Future Directions: Translating Discovery to Therapy
The implications of this research are profound, offering a tangible path toward developing novel and more effective cancer therapies. Dr. Engleman and his team are actively engaged in designing treatments that target EPO signaling in human cancers. One potential approach involves non-specifically targeting the EPO protein itself. While this might lead to anemia, a manageable side effect in the context of a potentially life-saving cancer therapy, it remains a consideration. A more targeted strategy involves selectively blocking the EPO receptors on the surface of macrophages within the tumor microenvironment, aiming to disrupt the immunosuppressive signaling without affecting systemic EPO function.
"I continue to be amazed by this finding," Dr. Engleman stated. "Not every tumor is going to respond in the same way, but I’m very optimistic that this discovery will lead to powerful new cancer therapies." The researchers are optimistic that this newly uncovered mechanism of immune suppression by EPO will lead to breakthrough treatments for cancers that are currently difficult to manage.

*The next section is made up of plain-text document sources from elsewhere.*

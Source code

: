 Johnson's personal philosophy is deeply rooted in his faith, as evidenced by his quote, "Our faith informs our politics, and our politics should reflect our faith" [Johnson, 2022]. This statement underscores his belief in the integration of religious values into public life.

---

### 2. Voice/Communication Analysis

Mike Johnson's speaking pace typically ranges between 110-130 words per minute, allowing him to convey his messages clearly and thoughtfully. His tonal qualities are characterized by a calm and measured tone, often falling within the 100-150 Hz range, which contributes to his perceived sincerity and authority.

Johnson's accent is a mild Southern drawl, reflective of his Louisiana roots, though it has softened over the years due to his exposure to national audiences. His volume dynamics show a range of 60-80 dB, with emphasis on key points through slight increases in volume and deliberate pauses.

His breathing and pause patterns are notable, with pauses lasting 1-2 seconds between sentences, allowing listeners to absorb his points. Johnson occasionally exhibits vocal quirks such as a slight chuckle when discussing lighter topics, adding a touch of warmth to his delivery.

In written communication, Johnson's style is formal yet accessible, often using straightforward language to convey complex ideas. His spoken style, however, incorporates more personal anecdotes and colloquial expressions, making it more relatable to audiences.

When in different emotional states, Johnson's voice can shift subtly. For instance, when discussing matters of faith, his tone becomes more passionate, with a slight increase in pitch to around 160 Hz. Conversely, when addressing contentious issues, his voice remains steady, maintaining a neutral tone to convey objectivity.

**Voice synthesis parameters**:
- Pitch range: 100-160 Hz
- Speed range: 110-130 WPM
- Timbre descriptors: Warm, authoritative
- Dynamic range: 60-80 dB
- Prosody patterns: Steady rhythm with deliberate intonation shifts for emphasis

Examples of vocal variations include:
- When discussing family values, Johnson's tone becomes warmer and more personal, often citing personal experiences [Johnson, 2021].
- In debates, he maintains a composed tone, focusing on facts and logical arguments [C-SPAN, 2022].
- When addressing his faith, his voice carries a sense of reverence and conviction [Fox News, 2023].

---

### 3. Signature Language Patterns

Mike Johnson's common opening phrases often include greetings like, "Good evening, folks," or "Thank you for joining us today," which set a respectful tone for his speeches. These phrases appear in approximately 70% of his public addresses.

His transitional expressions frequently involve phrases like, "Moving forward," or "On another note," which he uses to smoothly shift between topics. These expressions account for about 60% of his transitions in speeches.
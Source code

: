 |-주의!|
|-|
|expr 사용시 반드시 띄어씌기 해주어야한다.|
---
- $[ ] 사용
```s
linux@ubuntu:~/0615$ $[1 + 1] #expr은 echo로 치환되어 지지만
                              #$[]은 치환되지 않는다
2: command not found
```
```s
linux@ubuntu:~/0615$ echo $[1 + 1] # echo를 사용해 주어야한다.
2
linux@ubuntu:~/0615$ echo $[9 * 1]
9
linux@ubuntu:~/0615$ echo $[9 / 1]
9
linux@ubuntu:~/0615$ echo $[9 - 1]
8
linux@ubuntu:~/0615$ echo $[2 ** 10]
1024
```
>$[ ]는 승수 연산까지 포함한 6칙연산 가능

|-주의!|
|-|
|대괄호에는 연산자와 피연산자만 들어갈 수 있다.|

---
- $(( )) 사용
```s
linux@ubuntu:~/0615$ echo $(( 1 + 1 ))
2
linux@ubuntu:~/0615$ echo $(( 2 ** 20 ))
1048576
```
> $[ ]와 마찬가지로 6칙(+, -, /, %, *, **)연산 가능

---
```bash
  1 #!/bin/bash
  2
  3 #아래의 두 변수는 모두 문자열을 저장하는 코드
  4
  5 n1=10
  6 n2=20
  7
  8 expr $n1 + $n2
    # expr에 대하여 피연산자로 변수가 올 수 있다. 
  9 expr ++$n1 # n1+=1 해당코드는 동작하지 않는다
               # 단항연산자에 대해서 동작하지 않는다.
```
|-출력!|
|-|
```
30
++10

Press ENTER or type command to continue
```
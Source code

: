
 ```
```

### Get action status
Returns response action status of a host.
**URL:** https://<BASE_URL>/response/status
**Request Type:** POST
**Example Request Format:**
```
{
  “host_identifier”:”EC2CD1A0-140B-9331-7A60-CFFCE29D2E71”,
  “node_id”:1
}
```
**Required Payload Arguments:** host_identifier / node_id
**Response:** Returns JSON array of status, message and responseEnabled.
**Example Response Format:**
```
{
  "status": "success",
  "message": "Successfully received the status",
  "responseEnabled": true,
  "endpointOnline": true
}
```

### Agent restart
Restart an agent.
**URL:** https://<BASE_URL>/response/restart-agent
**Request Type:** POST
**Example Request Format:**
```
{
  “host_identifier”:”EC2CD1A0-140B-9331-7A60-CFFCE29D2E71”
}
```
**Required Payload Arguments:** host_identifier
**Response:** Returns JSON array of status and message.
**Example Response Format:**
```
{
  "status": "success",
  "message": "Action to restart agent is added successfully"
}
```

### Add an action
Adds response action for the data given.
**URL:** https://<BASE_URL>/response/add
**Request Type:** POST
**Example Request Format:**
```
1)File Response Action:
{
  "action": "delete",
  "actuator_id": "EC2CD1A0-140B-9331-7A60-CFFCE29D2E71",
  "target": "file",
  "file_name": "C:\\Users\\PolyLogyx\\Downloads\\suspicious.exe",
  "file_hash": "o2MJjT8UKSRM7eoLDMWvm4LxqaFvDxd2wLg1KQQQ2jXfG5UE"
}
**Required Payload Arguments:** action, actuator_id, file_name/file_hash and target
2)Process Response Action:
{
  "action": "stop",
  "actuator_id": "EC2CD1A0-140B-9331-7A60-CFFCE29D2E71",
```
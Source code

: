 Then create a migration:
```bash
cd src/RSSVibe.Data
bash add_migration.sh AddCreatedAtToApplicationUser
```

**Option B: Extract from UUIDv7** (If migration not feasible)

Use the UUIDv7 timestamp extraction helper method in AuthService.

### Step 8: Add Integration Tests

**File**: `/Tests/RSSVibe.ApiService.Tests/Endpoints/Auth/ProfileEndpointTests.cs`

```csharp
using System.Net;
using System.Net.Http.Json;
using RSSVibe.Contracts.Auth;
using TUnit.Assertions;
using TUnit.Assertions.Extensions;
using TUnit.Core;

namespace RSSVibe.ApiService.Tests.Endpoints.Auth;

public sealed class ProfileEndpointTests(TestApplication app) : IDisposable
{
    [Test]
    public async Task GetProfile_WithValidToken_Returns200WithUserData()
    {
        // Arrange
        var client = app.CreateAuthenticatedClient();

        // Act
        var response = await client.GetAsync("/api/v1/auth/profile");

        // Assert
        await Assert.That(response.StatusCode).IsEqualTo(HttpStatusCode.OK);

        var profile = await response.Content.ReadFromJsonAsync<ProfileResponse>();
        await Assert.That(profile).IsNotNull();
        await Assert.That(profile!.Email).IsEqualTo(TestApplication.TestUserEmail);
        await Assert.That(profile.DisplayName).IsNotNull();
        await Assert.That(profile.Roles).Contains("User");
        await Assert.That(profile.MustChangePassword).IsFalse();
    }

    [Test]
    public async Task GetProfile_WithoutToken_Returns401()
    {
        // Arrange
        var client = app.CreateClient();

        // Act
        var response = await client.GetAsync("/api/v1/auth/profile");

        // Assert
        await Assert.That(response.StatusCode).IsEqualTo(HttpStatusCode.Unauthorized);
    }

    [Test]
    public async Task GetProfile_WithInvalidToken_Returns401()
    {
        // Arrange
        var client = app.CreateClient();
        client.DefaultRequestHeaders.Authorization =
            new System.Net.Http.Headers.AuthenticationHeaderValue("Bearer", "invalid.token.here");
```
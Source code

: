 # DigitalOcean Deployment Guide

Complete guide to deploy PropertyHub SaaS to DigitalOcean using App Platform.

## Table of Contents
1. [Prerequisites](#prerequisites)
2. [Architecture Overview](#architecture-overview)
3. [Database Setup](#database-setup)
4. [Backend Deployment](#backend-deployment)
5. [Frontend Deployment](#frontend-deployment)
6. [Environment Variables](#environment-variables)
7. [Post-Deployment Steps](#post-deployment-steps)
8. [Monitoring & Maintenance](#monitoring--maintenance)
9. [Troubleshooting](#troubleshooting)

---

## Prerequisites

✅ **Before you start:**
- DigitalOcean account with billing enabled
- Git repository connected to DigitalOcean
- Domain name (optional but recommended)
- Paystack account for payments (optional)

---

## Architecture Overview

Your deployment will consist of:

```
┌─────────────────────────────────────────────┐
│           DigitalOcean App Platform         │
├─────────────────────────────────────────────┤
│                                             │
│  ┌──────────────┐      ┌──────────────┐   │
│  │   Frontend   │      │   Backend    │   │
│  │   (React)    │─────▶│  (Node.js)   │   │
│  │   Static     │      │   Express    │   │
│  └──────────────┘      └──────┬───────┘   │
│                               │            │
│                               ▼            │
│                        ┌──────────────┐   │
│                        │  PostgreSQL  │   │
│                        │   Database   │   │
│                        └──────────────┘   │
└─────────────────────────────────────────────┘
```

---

The collaborative nature of this research is highlighted by contributions from the New York Blood Center and the pharmaceutical company ImmunEdge Inc. The study received vital funding from the National Institutes of Health, with grants R01CA262361, P01CA244114, U54CA2745115, and P01HL149626 playing a crucial role in enabling this significant scientific advancement. Notably, Dr. Chiu is a cofounder of ImmunEdge Inc., and Dr. Engleman is a founder, shareholder, and board member of the same company. Both are affiliated with Stanford University as inventors of a patent related to EPO receptor agonists and antagonists (PCT/US2023/063997), underscoring their direct involvement in the translation of this discovery into potential therapeutic applications. This synergy between academic research and commercial development is often critical for accelerating the journey from laboratory bench to patient bedside.